When his academic/architect father collapses during a lecture tour, Korean-American translator Jin (John Cho) finds himself marooned in the titular city as his comatose parent hovers on the brink of death. Killing time, he bums a cigarette from teenager Casey (Haley Lu Richardson), a local librarian who’s elected not to go to college, instead staying behind in Columbus in order to support her recovering meth addict mother (Michelle Forbes) while her peers start their lives.

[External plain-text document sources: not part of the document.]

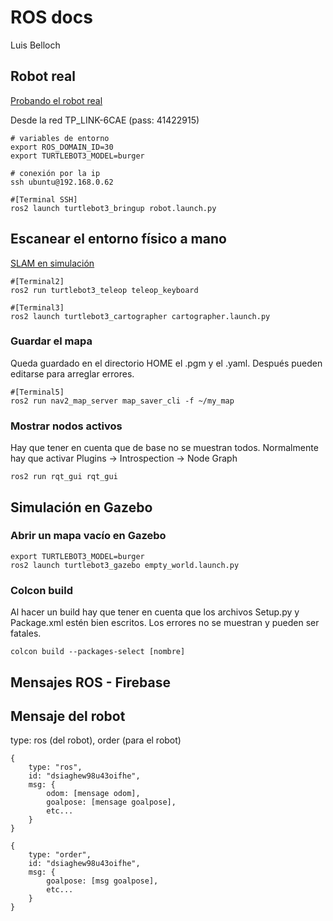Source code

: # ROS docs

Luis Belloch

## Robot real

[Probando el robot real](https://colab.research.google.com/drive/1dc1PBZNsL8rUADrzLir6FyPiXx4DY4pO?usp=sharing)

Desde la red TP_LINK-6CAE (pass: 41422915)
```
# variables de entorno
export ROS_DOMAIN_ID=30
export TURTLEBOT3_MODEL=burger

# conexión por la ip
ssh ubuntu@192.168.0.62

#[Terminal SSH]
ros2 launch turtlebot3_bringup robot.launch.py
```

## Escanear el entorno físico a mano

[SLAM en simulación](https://colab.research.google.com/drive/1fiTmWS5oSXNJQX8pPo5fWbYyJGpt4l7Z?usp=sharinghttps%3A%2F%2Fcolab.research.google.com%2Fdrive%2F1fiTmWS5oSXNJQX8pPo5fWbYyJGpt4l7Z%3Fusp%3Dsharing)

```
#[Terminal2]
ros2 run turtlebot3_teleop teleop_keyboard

#[Terminal3]
ros2 launch turtlebot3_cartographer cartographer.launch.py
```

### Guardar el mapa

Queda guardado en el directorio HOME el .pgm y el .yaml. Después pueden editarse para
arreglar errores.

```
#[Terminal5]
ros2 run nav2_map_server map_saver_cli -f ~/my_map
```

### Mostrar nodos activos

Hay que tener en cuenta que de base no se muestran todos. Normalmente hay que activar
Plugins -> Introspection -> Node Graph 

```
ros2 run rqt_gui rqt_gui
```

## Simulación en Gazebo

### Abrir un mapa vacío en Gazebo

```
export TURTLEBOT3_MODEL=burger
ros2 launch turtlebot3_gazebo empty_world.launch.py
```

### Colcon build

Al hacer un build hay que tener en cuenta que los archivos Setup.py y Package.xml estén
bien escritos. Los errores no se muestran y pueden ser fatales.

```
colcon build --packages-select [nombre]
```

## Mensajes ROS - Firebase

## Mensaje del robot 

type: ros (del robot), order (para el robot)

```
{
    type: "ros",
    id: "dsiaghew98u43oifhe",
    msg: {
        odom: [mensage odom],
        goalpose: [mensage goalpose],
        etc...
    }
}
```

```
{
    type: "order",
    id: "dsiaghew98u43oifhe",
    msg: {
        goalpose: [msg goalpose],
        etc...
    }
}
```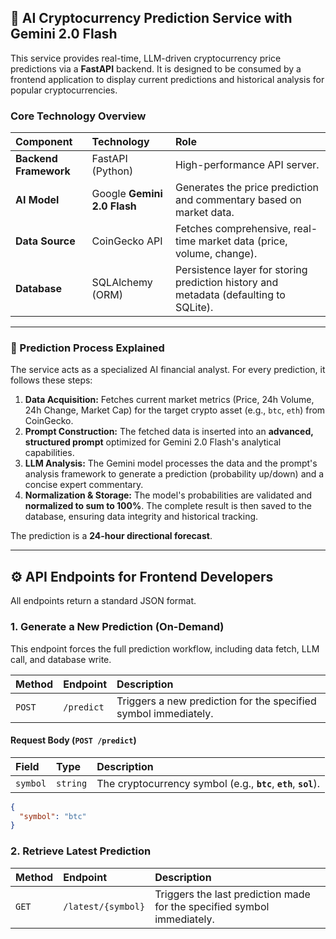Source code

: ## 🚀 AI Cryptocurrency Prediction Service with Gemini 2.0 Flash

This service provides real-time, LLM-driven cryptocurrency price predictions via a **FastAPI** backend. It is designed to be consumed by a frontend application to display current predictions and historical analysis for popular cryptocurrencies.

### Core Technology Overview

| Component | Technology | Role |
| :--- | :--- | :--- |
| **Backend Framework** | FastAPI (Python) | High-performance API server. |
| **AI Model** | Google **Gemini 2.0 Flash** | Generates the price prediction and commentary based on market data. |
| **Data Source** | CoinGecko API | Fetches comprehensive, real-time market data (price, volume, change). |
| **Database** | SQLAlchemy (ORM) | Persistence layer for storing prediction history and metadata (defaulting to SQLite). |

---

### 🧠 Prediction Process Explained

The service acts as a specialized AI financial analyst. For every prediction, it follows these steps:

1.  **Data Acquisition:** Fetches current market metrics (Price, 24h Volume, 24h Change, Market Cap) for the target crypto asset (e.g., `btc`, `eth`) from CoinGecko.
2.  **Prompt Construction:** The fetched data is inserted into an **advanced, structured prompt** optimized for Gemini 2.0 Flash's analytical capabilities.
3.  **LLM Analysis:** The Gemini model processes the data and the prompt's analysis framework to generate a prediction (probability up/down) and a concise expert commentary.
4.  **Normalization & Storage:** The model's probabilities are validated and **normalized to sum to $100\%$**. The complete result is then saved to the database, ensuring data integrity and historical tracking.

The prediction is a **24-hour directional forecast**.

---

## ⚙️ API Endpoints for Frontend Developers

All endpoints return a standard JSON format.

### 1. Generate a New Prediction (On-Demand)

This endpoint forces the full prediction workflow, including data fetch, LLM call, and database write.

| Method | Endpoint | Description |
| :--- | :--- | :--- |
| `POST` | `/predict` | Triggers a new prediction for the specified symbol immediately. |

#### **Request Body (`POST /predict`)**

| Field | Type | Description |
| :--- | :--- | :--- |
| `symbol` | `string` | The cryptocurrency symbol (e.g., **`btc`**, **`eth`**, **`sol`**). |

```json
{
  "symbol": "btc"
}
```

### 2. Retrieve Latest Prediction

| Method | Endpoint | Description |
| :--- | :--- | :--- |
| `GET` | `/latest/{symbol}` | Triggers the last prediction made for the specified symbol immediately. |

Despite their age gap and very different circumstances, there’s an instant connection between the two and together they explore the quiet Indiana town famed for its modernist architecture and public art, Casey acting as de facto tour guide, their evolving relationship challenging them and, ultimately, profoundly changing both their lives.

Precise, measured and almost hypnotic, academic-turned-filmmaker Kogonada’s exquisitely shot and beautifully performed ‘nomance’ Columbus is a woozy tribute to the work of both Ozu and Linklater, the film’s elegant formality serving to heighten the tender awkwardness of Jin and Casey’s blossoming friendship, their surface discussions of architecture and philosophy serving to map their emotional geography, exploring their internal spaces even as they explore Columus, Indiana’s external spaces.

Complimenting each other perfectly, Cho and Richardson share an easy chemistry, the film’s greatest pleasure lying in watching their growing bond, Kogonada capturing the subtle intimacy growing between them. As the world-weary, straight-laced Jin, Columbus sees the charismatic Cho finally carry a film as a leading man and he’s ably matched by the luminous Richardson, her subtle performance as nuanced as the film itself while Michelle Forbes, Rory Culkin and Parker Posey provide strong support.

Smart, quietly profound and wryly funny, Columbus is sensitive, warm and satisfying.